**TASK GOAL**
Your output is the line containing "- 간단한 contribute : 오타 수정, 문법 수정" plus all lines after it to the end of the records, reproduced exactly, with nothing else.

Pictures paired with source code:

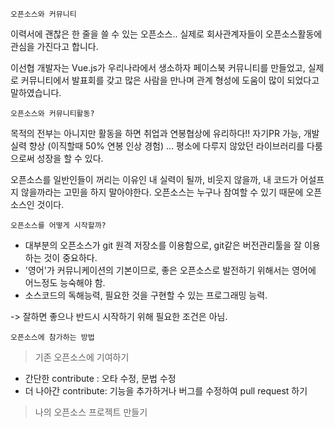 ``오픈소스와 커뮤니티``

 이력서에 괜찮은 한 줄을 쓸 수 있는 오픈소스..
 실제로 회사관계자들이 오픈소스활동에 관심을 가진다고 합니다.
 
 이선협 개발자는 Vue.js가 우리나라에서 생소하자 페이스북 커뮤니티를 만들었고,
 실제로 커뮤니티에서 발표회를 갖고 많은 사람을 만나며 관계 형성에 도움이 많이 되었다고 말하였습니다.
 
 
 ``오픈소스와 커뮤니티활동?``
 
 목적의 전부는 아니지만 활동을 하면 취업과 연봉협상에 유리하다!! 자기PR 가능, 개발실력 향상
 (이직할때 50% 연봉 인상 경험) ... 평소에 다루지 않았던 라이브러리를 다룸으로써 성장을 할 수 있다.
 
 오픈소스를 일반인들이 꺼리는 이유인 내 실력이 될까, 비웃지 않을까, 내 코드가 어설프지 않을까라는 고민을 하지 말아야한다.
 오픈소스는 누구나 참여할 수 있기 때문에 오픈소스인 것이다.
 
 ``오픈소스를 어떻게 시작할까?``
 
   - 대부분의 오픈소스가 git 원격 저장소를 이용함으로, git같은 버전관리툴을 잘 이용하는 것이 중요하다.
   - '영어'가 커뮤니케이션의 기본이므로, 좋은 오픈소스로 발전하기 위해서는 영어에 어느정도 능숙해야 함.
   - 소스코드의 독해능력, 필요한 것을 구현할 수 있는 프로그래밍 능력.
 
  -> 잘하면 좋으나 반드시 시작하기 위해 필요한 조건은 아님. 
   
 ``오픈소스에 참가하는 방법``
 
  > 기존 오픈소스에 기여하기
   
   - 간단한 contribute : 오타 수정, 문법 수정
   - 더 나아간 contribute: 기능을 추가하거나 버그를 수정하여 pull request 하기
  
  > 나의 오픈소스 프로젝트 만들기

**RESPONSE**
   - 간단한 contribute : 오타 수정, 문법 수정
   - 더 나아간 contribute: 기능을 추가하거나 버그를 수정하여 pull request 하기
  
  > 나의 오픈소스 프로젝트 만들기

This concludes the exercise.